● **Provided data**:
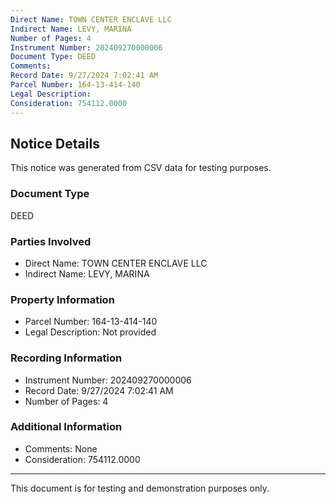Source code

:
 ```yaml
---
Direct Name: TOWN CENTER ENCLAVE LLC
Indirect Name: LEVY, MARINA
Number of Pages: 4
Instrument Number: 202409270000006
Document Type: DEED
Comments: 
Record Date: 9/27/2024 7:02:41 AM
Parcel Number: 164-13-414-140
Legal Description: 
Consideration: 754112.0000
---
```


## Notice Details

This notice was generated from CSV data for testing purposes.

### Document Type
DEED

### Parties Involved
- Direct Name: TOWN CENTER ENCLAVE LLC
- Indirect Name: LEVY, MARINA

### Property Information
- Parcel Number: 164-13-414-140
- Legal Description: Not provided

### Recording Information
- Instrument Number: 202409270000006
- Record Date: 9/27/2024 7:02:41 AM
- Number of Pages: 4

### Additional Information
- Comments: None
- Consideration: 754112.0000

---

This document is for testing and demonstration purposes only.
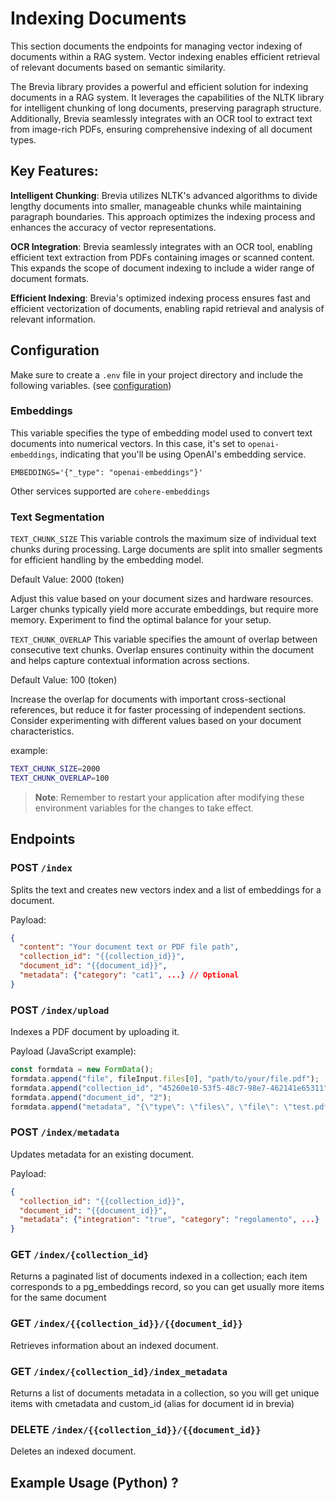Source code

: # Indexing Documents

This section documents the endpoints for managing vector indexing of documents within a RAG system.
Vector indexing enables efficient retrieval of relevant documents based on semantic similarity.

The Brevia library provides a powerful and efficient solution for indexing documents in a RAG system. It leverages the capabilities of the NLTK library for intelligent chunking of long documents, preserving paragraph structure.
Additionally, Brevia seamlessly integrates with an OCR tool to extract text from image-rich PDFs, ensuring comprehensive indexing of all document types.

## Key Features:
**Intelligent Chunking**: Brevia utilizes NLTK's advanced algorithms to divide lengthy documents into smaller, manageable chunks while maintaining paragraph boundaries. This approach optimizes the indexing process and enhances the accuracy of vector representations.

**OCR Integration**: Brevia seamlessly integrates with an OCR tool, enabling efficient text extraction from PDFs containing images or scanned content. This expands the scope of document indexing to include a wider range of document formats.

**Efficient Indexing**: Brevia's optimized indexing process ensures fast and efficient vectorization of documents, enabling rapid retrieval and analysis of relevant information.

## Configuration
Make sure to create a `.env` file in your project directory and include the following variables. (see [configuration](/config))

### Embeddings
This variable specifies the type of embedding model used to convert text documents into numerical vectors. In this case, it's set to `openai-embeddings`, indicating that you'll be using OpenAI's embedding service.

`EMBEDDINGS='{"_type": "openai-embeddings"}'`

Other services supported are `cohere-embeddings`

### Text Segmentation
`TEXT_CHUNK_SIZE`
This variable controls the maximum size of individual text chunks during processing. Large documents are split into smaller segments for efficient handling by the embedding model.

Default Value: 2000 (token)

Adjust this value based on your document sizes and hardware resources. Larger chunks typically yield more accurate embeddings, but require more memory. Experiment to find the optimal balance for your setup.

`TEXT_CHUNK_OVERLAP`
This variable specifies the amount of overlap between consecutive text chunks. Overlap ensures continuity within the document and helps capture contextual information across sections.

Default Value: 100 (token)

Increase the overlap for documents with important cross-sectional references, but reduce it for faster processing of independent sections.
Consider experimenting with different values based on your document characteristics.

example:
```bash
TEXT_CHUNK_SIZE=2000
TEXT_CHUNK_OVERLAP=100
```

> **Note**: Remember to restart your application after modifying these environment variables for the changes to take effect.

## Endpoints

### POST `/index`

Splits the text and creates new vectors index and a list of embeddings for a document.

Payload:
```JSON
{
  "content": "Your document text or PDF file path",
  "collection_id": "{{collection_id}}",
  "document_id": "{{document_id}}",
  "metadata": {"category": "cat1", ...} // Optional
}
```

### POST `/index/upload`

Indexes a PDF document by uploading it.

Payload (JavaScript example):
```JavaScript
const formdata = new FormData();
formdata.append("file", fileInput.files[0], "path/to/your/file.pdf");
formdata.append("collection_id", "45260e10-53f5-48c7-98e7-462141e65311");
formdata.append("document_id", "2");
formdata.append("metadata", "{\"type\": \"files\", \"file\": \"test.pdf\"}");
```

### POST `/index/metadata`

Updates metadata for an existing document.

Payload:
```JSON
{
  "collection_id": "{{collection_id}}",
  "document_id": "{{document_id}}",
  "metadata": {"integration": "true", "category": "regolamento", ...}
}
```

### GET `/index/{collection_id}`

Returns a paginated list of documents indexed in a collection; each item corresponds to a pg_embeddings record, so you can get usually more items for the same document

### GET `/index/{{collection_id}}/{{document_id}}`

Retrieves information about an indexed document.

### GET `/index/{collection_id}/index_metadata`

Returns a list of documents metadata in a collection, so you will get unique items with cmetadata and custom_id (alias for document id in brevia)

### DELETE `/index/{{collection_id}}/{{document_id}}`

Deletes an indexed document.

## Example Usage (Python) ?
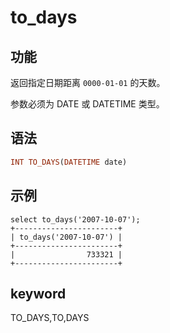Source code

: # to_days

## 功能

返回指定日期距离 `0000-01-01` 的天数。

参数必须为 DATE 或 DATETIME 类型。

## 语法

```Haskell
INT TO_DAYS(DATETIME date)
```

## 示例

```Plain Text
select to_days('2007-10-07');
+-----------------------+
| to_days('2007-10-07') |
+-----------------------+
|                733321 |
+-----------------------+
```

## keyword

TO_DAYS,TO,DAYS
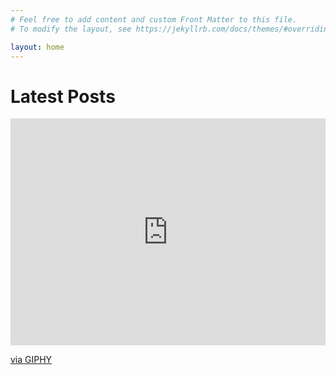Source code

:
 ```yaml
---
# Feel free to add content and custom Front Matter to this file.
# To modify the layout, see https://jekyllrb.com/docs/themes/#overriding-theme-defaults

layout: home
---
```


<h1>Latest Posts</h1>

<div style="width:100%;height:0;padding-bottom:72%;position:relative;">
<iframe src="https://giphy.com/embed/ny7UCd6JETnmE" width="100%" height="100%" style="position:absolute" frameBorder="0" class="giphy-embed" allowFullScreen></iframe>
</div>
<p><a href="https://giphy.com/gifs/internet-college-class-ny7UCd6JETnmE">via GIPHY</a></p>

● **Exercise instructions**: Say how many lines in the entries contain the string "Description", and say nothing else.

● **Reply**: 2